A credit freeze is easy to set up and a smart way to protect against identity theft. When you freeze your credit, you prevent unauthorized access to your credit report. This helps protect against fraudsters opening new accounts in your name even if they have your personal information.
Below, CNBC Select explains how to freeze your credit with each credit bureau and some common questions surrounding credit freezes.
A credit freeze (also known as a security freeze) restricts access to your credit reports, helping safeguard against fraudsters opening new accounts in your name. There is no affect to your credit score or current credit accounts.
You'll need to freeze your credit with each of the three credit bureaus (Experian, Equifax and TransUnion). This process doesn't take long and can be completed in less than 10 minutes.
When you freeze your credit, you'll need to provide personal information, such as name, address, social security number and birth date. You'll typically be asked a few questions to verify your identity then be prompted to create a PIN, which should be kept in a secure location.
Below, we list how to freeze your credit with each bureau.
Equifax lets you freeze your credit online at the Equifax consumer services center or by calling 800-349-9960.
You can freeze your credit at Experian's security freeze center or by calling 888-397-3742.
Freeze your credit at TransUnion's website or by calling 888-909-8872.
Experts recommend freezing your credit report so you can proactively monitor your accounts. Checking credit card bills, bank statements or credit reports periodically is helpful, but those actions are reactive and cannot ward off potential fraud.
A credit freeze is a free tool that limits access to your credit reports and can help safeguard against identity theft. Be aware that while credit reports are a great resource, they're not a fool-proof way to prevent fraud. Credit reports reduce access to your credit and prevent new account openings, but they don't prevent someone stealing your credit card number.
When you freeze your credit, you limit who has access to your credit report. Fraudsters won't be able to open new accounts in your name — regardless of whether they have access to your social security number and other personal information.
Any banks that you already have relationships with will continue to have access to your credit report. For example, if you request a credit limit increase with the Citi® Double Cash Card, Citi may review your credit report.
Debt collectors and marketers will also have access. If you want to stop getting prescreened credit offers, opt out by going online or calling 888-567-8688.
You'll still have access to your credit and can check your credit report for free.
You can unfreeze your credit by going to the same credit bureau websites that you accessed to freeze your credit, or by calling the numbers listed above. There will be the option to temporarily lift a freeze for a set amount of time, which can be used if you need to apply for a credit card, mortgage, loan or other financial product.
You also have the option to completely remove the freeze, which we don't recommend doing unless you don't have a finite timeline on when your credit will be pulled. If you remove a freeze, reinstate it once the application process is complete.
When you unfreeze your credit, you typically have access to your credit report within an hour, but it may vary.
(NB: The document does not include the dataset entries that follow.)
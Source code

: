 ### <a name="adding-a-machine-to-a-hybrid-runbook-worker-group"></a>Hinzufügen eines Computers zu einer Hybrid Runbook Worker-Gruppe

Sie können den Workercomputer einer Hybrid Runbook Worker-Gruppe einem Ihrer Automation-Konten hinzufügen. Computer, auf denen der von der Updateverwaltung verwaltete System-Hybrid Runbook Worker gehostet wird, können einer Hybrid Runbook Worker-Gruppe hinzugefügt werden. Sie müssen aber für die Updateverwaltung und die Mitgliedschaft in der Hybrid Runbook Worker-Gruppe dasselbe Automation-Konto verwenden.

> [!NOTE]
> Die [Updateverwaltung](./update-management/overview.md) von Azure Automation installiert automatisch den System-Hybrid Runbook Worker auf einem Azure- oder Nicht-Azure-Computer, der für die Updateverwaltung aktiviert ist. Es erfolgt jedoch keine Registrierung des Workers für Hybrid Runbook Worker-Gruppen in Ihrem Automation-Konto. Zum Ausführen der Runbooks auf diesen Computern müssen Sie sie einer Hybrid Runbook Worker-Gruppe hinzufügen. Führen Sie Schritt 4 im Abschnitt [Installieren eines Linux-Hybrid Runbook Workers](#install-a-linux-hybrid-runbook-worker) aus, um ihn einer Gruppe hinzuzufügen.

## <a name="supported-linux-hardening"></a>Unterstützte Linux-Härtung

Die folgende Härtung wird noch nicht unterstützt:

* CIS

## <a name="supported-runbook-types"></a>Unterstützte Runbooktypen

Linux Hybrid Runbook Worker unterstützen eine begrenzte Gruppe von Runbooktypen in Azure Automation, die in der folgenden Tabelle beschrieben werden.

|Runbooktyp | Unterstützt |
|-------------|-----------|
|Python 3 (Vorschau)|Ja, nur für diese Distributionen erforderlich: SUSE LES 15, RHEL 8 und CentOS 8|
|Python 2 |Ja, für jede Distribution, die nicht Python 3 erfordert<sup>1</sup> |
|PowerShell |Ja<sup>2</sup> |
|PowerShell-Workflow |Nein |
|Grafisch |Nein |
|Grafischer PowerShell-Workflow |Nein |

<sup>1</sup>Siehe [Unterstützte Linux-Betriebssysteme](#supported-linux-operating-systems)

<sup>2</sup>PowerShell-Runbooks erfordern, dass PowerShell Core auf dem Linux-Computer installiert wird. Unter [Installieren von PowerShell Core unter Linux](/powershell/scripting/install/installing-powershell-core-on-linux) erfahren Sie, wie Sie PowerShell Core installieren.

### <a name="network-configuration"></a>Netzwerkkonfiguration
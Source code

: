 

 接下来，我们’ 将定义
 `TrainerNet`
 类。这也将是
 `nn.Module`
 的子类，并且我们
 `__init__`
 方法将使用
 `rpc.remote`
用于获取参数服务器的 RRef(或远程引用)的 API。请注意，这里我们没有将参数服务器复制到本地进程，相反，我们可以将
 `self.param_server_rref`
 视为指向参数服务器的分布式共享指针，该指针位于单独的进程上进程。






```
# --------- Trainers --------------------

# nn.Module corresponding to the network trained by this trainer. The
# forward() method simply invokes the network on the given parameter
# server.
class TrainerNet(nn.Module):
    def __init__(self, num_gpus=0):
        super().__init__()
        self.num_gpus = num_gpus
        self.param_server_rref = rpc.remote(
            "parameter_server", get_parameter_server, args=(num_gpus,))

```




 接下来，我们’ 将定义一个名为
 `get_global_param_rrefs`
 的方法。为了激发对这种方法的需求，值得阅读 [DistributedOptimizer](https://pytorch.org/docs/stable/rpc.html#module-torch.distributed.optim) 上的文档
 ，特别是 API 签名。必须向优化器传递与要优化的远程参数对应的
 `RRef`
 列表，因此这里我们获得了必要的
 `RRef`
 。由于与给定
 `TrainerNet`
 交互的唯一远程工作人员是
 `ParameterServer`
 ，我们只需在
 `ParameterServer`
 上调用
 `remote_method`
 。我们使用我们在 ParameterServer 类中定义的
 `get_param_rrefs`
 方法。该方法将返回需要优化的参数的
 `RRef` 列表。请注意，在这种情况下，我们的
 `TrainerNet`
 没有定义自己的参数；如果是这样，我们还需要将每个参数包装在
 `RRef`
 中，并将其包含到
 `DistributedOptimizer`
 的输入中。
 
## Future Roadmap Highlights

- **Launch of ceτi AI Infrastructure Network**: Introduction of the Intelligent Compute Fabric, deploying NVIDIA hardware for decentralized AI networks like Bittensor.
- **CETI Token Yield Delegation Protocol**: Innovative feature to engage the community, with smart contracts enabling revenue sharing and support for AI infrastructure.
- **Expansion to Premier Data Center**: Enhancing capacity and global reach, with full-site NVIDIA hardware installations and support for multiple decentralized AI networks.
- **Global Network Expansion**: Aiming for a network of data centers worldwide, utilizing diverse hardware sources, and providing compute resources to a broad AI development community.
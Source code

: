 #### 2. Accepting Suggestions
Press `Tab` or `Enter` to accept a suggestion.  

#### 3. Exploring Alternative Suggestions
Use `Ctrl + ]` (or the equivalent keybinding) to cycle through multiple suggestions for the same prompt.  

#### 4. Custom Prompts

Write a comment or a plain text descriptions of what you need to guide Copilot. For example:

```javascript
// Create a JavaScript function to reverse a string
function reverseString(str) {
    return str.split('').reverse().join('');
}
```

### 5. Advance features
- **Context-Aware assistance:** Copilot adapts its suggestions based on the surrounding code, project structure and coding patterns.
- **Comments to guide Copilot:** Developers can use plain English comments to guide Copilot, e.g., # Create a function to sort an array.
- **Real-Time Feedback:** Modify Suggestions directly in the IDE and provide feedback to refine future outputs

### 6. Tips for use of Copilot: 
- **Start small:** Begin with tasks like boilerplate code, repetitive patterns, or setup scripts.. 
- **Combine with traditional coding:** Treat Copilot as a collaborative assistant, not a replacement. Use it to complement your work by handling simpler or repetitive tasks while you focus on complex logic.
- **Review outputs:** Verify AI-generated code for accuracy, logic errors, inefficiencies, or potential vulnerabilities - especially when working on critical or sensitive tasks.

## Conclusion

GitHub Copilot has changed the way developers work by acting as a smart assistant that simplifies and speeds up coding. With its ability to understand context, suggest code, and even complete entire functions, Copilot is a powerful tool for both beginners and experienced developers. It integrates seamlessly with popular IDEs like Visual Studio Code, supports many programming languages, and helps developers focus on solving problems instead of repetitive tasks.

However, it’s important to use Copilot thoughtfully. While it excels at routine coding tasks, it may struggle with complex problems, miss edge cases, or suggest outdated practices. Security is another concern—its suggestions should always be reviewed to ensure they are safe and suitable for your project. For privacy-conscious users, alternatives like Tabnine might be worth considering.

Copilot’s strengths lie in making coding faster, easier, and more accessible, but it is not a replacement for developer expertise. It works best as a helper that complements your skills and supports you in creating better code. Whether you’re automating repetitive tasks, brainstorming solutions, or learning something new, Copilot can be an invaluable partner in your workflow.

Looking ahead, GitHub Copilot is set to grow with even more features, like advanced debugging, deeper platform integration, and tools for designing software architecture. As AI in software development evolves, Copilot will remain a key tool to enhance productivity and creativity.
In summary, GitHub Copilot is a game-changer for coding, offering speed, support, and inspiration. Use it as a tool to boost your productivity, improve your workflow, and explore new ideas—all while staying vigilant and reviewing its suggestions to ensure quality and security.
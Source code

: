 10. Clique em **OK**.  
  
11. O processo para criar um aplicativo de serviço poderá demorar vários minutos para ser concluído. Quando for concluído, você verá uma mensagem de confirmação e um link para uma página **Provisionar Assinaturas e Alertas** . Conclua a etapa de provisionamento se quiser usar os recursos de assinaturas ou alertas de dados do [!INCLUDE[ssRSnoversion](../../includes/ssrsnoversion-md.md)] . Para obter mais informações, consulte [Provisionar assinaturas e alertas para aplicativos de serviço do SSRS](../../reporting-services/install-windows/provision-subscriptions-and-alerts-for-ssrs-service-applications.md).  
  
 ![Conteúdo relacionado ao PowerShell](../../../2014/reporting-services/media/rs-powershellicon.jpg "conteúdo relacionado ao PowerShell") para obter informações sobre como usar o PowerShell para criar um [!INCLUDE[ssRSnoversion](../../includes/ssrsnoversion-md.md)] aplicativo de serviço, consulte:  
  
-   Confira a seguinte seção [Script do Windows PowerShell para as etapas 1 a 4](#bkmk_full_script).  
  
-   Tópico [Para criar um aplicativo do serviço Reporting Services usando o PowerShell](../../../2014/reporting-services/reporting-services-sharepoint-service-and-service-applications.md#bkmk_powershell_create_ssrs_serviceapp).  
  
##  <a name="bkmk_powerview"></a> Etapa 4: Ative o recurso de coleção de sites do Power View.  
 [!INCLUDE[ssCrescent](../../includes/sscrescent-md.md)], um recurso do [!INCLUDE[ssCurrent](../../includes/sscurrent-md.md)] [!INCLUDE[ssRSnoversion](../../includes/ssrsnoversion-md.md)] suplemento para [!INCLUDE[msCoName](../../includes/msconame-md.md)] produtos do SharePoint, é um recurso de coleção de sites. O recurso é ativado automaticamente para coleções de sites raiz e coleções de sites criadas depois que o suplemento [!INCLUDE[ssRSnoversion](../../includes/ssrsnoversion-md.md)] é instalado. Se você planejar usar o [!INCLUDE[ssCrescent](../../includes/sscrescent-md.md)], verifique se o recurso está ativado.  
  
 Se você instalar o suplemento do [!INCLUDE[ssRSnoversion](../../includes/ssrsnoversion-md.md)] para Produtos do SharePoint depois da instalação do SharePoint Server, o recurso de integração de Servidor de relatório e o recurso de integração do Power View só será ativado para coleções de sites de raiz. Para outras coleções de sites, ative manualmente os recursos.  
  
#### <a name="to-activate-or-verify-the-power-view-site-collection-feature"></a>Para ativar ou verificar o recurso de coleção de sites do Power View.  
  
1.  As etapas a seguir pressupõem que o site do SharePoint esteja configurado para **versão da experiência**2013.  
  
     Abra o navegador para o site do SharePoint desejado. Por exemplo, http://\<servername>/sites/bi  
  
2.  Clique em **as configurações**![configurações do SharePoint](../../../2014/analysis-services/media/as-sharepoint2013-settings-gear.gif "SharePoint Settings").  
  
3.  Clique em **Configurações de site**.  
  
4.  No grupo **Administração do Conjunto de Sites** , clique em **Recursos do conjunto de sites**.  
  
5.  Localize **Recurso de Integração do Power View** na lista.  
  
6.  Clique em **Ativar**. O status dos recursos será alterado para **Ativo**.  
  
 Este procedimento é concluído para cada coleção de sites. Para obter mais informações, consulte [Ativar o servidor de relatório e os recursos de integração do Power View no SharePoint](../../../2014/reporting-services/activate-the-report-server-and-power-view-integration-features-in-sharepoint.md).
We've tested this for all three credit bureaus and were able to apply for a credit card within the hour.
The Economic Growth, Regulatory Relief, and Consumer Protection Act set an official timeline for when credit freezes need to be removed, after a consumer's request:
Freezing your credit is an important step to take to protect yourself against identity theft. While it doesn't guarantee you'll never be a victim of fraud, it can offer some peace of mine. The process is quick and free to implement, so there's no financial reason to avoid setting up a credit freeze.